Yes, and your and all these other Bush Kool-Aid drinkers' despicable arrogance in presuming to dictate how others conduct their memorial service reveals far more about the depths of depravity to which you have willingly sunk by handing over your souls in supporting this Machiavellian human garbage in the White House. What this all reveals about the Bush Kool-Aid drinkers is far, far less pretty. In fact it is as ugly as things come on this earth. Please, find a hobby, stay out of other people's affairs, and quit exploiting other people's tragedies. You people are sick.







Post#75 at 11-03-2002 10:42 AM by Stonewall Patton [at joined Sep 2001 #posts 3,857]
---
11-03-2002, 10:42 AM #75
Join Date
Sep 2001
Posts
3,857

[quote="HopefulCynic68"]Now, she may be furious, but if she is, she's also very confused, since that Memorial Rally was not about grief, nor even about Wellstone. It was a coldly calculated political maneuver, and my opinion of Wellstone's son fall sharply in response to his involvement in it.
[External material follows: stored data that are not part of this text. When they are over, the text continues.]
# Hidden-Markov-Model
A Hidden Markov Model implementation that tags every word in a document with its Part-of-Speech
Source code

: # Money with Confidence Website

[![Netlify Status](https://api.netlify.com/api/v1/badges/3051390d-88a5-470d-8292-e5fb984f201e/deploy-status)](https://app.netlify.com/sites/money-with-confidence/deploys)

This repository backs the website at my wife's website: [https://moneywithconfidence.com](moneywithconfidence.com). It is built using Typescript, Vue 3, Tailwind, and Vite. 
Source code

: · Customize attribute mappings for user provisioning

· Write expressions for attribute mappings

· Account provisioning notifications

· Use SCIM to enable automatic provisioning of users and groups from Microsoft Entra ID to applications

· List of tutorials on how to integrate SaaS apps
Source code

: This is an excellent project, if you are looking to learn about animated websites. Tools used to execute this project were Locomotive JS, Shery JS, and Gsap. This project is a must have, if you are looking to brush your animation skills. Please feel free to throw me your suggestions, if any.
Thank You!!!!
You presume to judge a son in the wake of his father's death. You people are absolutely despicable. Even if everything you say about the service is true, it only amouts to a "Win One for the Gipper." That is perfectly understandable. There is nothing wrong with that. Why don't you people find a hobby and keep your noses out of other people's drawers? Gross.

Kiff, that Memorial Rally was a calculated political/public relations manuever. I'm disturbed by it precisely because no real feeling was involved.
Absolutely despicable. HC, it is not your father who died. This is none of your affair. Get a hobby and mind your own business.

I'm not making much fun of this, it's too pathetic and twisted for that.
No, your audacity in going out of your way to traumatize a family in their moment of grief is what is pathetic and twisted. Get a life.